## What is needed
In the listing below, start your output at the line with "short the URL*" and end it after the line with "2. Decorator to", copying every line exactly.

## Data records
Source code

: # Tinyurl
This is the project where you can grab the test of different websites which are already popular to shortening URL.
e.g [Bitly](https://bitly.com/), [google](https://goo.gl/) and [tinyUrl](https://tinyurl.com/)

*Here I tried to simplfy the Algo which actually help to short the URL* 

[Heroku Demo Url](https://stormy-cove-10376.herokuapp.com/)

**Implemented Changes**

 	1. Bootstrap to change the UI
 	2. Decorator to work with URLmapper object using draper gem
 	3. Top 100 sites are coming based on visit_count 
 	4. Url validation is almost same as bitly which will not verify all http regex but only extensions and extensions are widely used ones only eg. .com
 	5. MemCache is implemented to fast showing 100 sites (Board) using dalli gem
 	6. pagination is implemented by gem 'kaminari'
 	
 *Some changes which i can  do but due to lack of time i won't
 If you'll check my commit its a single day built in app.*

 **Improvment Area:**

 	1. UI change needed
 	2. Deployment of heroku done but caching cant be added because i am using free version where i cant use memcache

## Output below
*Here I tried to simplfy the Algo which actually help to short the URL* 

[Heroku Demo Url](https://stormy-cove-10376.herokuapp.com/)

**Implemented Changes**

 	1. Bootstrap to change the UI
 	2. Decorator to work with URLmapper object using draper gem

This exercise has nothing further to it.